Directions for this task — Please write out all the entries exactly, without the pictures.

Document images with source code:
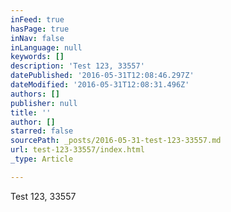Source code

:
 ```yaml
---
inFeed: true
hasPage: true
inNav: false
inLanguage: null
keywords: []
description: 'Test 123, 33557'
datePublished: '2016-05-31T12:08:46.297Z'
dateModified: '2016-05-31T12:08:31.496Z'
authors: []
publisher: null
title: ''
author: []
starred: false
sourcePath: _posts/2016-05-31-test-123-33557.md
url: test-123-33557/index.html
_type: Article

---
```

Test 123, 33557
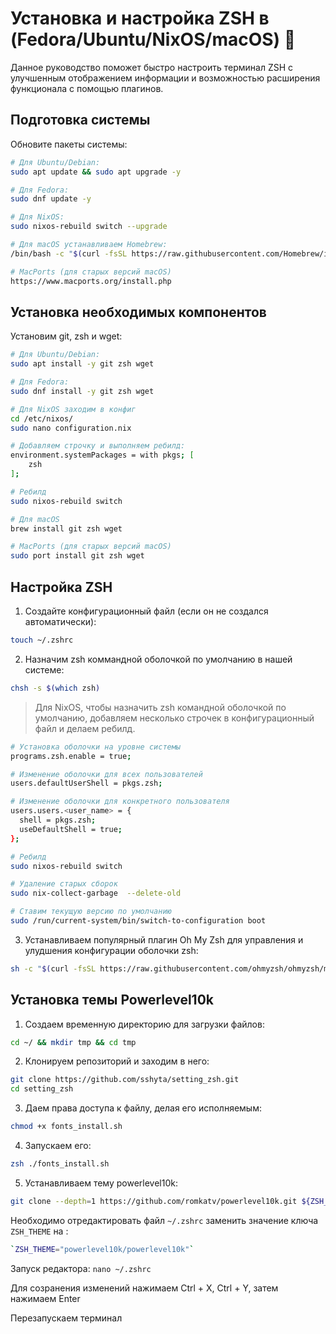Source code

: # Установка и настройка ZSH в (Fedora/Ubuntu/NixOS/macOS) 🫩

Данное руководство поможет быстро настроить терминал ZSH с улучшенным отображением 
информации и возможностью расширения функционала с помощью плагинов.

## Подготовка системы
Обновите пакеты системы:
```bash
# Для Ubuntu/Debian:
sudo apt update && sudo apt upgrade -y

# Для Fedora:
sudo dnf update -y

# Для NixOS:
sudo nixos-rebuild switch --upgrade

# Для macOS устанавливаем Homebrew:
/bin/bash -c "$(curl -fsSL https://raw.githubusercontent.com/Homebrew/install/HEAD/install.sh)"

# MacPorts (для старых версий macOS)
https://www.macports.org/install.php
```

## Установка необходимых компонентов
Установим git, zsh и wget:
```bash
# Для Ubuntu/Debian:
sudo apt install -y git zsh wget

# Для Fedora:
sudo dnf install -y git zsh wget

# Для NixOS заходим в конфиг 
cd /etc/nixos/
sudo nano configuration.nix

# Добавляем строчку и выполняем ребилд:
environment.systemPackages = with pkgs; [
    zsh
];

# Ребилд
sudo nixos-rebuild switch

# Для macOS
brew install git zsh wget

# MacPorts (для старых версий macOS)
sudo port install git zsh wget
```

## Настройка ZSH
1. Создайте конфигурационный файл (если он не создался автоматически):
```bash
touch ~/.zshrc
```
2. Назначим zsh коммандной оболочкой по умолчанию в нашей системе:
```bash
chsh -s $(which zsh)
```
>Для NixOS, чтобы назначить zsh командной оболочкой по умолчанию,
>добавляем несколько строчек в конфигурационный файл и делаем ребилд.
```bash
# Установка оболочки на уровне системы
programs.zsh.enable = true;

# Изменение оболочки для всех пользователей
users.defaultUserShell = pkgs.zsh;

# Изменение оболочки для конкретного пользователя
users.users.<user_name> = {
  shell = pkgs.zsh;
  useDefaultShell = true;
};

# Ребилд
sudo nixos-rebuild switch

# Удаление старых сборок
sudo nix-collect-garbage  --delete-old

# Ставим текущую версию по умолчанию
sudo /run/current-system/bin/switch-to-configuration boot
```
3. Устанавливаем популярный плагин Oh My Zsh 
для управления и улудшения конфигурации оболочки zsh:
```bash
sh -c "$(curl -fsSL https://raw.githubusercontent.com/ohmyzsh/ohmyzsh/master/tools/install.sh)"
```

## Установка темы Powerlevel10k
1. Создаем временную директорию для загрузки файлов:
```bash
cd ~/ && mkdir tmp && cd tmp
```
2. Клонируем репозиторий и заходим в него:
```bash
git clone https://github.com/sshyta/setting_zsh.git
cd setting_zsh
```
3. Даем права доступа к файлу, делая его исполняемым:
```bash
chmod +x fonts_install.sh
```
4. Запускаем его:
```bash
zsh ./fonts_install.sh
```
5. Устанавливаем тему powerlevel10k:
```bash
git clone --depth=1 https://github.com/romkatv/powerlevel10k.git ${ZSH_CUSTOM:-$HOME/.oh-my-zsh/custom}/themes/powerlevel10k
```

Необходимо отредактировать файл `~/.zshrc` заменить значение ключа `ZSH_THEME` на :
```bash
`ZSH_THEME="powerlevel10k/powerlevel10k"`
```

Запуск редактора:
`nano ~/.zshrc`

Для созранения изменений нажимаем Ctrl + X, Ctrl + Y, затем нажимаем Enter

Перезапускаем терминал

Task solution —
Source code

:
 ```yaml
---
inFeed: true
hasPage: true
inNav: false
inLanguage: null
keywords: []
description: 'Test 123, 33557'
datePublished: '2016-05-31T12:08:46.297Z'
dateModified: '2016-05-31T12:08:31.496Z'
authors: []
publisher: null
title: ''
author: []
starred: false
sourcePath: _posts/2016-05-31-test-123-33557.md
url: test-123-33557/index.html
_type: Article

---
```

Test 123, 33557
Source code

: # Установка и настройка ZSH в (Fedora/Ubuntu/NixOS/macOS) 🫩

Данное руководство поможет быстро настроить терминал ZSH с улучшенным отображением 
информации и возможностью расширения функционала с помощью плагинов.

## Подготовка системы
Обновите пакеты системы:
```bash
# Для Ubuntu/Debian:
sudo apt update && sudo apt upgrade -y

# Для Fedora:
sudo dnf update -y

# Для NixOS:
sudo nixos-rebuild switch --upgrade

# Для macOS устанавливаем Homebrew:
/bin/bash -c "$(curl -fsSL https://raw.githubusercontent.com/Homebrew/install/HEAD/install.sh)"

# MacPorts (для старых версий macOS)
https://www.macports.org/install.php
```

## Установка необходимых компонентов
Установим git, zsh и wget:
```bash
# Для Ubuntu/Debian:
sudo apt install -y git zsh wget

# Для Fedora:
sudo dnf install -y git zsh wget

# Для NixOS заходим в конфиг 
cd /etc/nixos/
sudo nano configuration.nix

# Добавляем строчку и выполняем ребилд:
environment.systemPackages = with pkgs; [
    zsh
];

# Ребилд
sudo nixos-rebuild switch

# Для macOS
brew install git zsh wget

# MacPorts (для старых версий macOS)
sudo port install git zsh wget
```

## Настройка ZSH
1. Создайте конфигурационный файл (если он не создался автоматически):
```bash
touch ~/.zshrc
```
2. Назначим zsh коммандной оболочкой по умолчанию в нашей системе:
```bash
chsh -s $(which zsh)
```
>Для NixOS, чтобы назначить zsh командной оболочкой по умолчанию,
>добавляем несколько строчек в конфигурационный файл и делаем ребилд.
```bash
# Установка оболочки на уровне системы
programs.zsh.enable = true;

# Изменение оболочки для всех пользователей
users.defaultUserShell = pkgs.zsh;

# Изменение оболочки для конкретного пользователя
users.users.<user_name> = {
  shell = pkgs.zsh;
  useDefaultShell = true;
};

# Ребилд
sudo nixos-rebuild switch

# Удаление старых сборок
sudo nix-collect-garbage  --delete-old

# Ставим текущую версию по умолчанию
sudo /run/current-system/bin/switch-to-configuration boot
```
3. Устанавливаем популярный плагин Oh My Zsh 
для управления и улудшения конфигурации оболочки zsh:
```bash
sh -c "$(curl -fsSL https://raw.githubusercontent.com/ohmyzsh/ohmyzsh/master/tools/install.sh)"
```

## Установка темы Powerlevel10k
1. Создаем временную директорию для загрузки файлов:
```bash
cd ~/ && mkdir tmp && cd tmp
```
2. Клонируем репозиторий и заходим в него:
```bash
git clone https://github.com/sshyta/setting_zsh.git
cd setting_zsh
```
3. Даем права доступа к файлу, делая его исполняемым:
```bash
chmod +x fonts_install.sh
```
4. Запускаем его:
```bash
zsh ./fonts_install.sh
```
5. Устанавливаем тему powerlevel10k:
```bash
git clone --depth=1 https://github.com/romkatv/powerlevel10k.git ${ZSH_CUSTOM:-$HOME/.oh-my-zsh/custom}/themes/powerlevel10k
```

Необходимо отредактировать файл `~/.zshrc` заменить значение ключа `ZSH_THEME` на :
```bash
`ZSH_THEME="powerlevel10k/powerlevel10k"`
```

Запуск редактора:
`nano ~/.zshrc`

Для созранения изменений нажимаем Ctrl + X, Ctrl + Y, затем нажимаем Enter

Перезапускаем терминал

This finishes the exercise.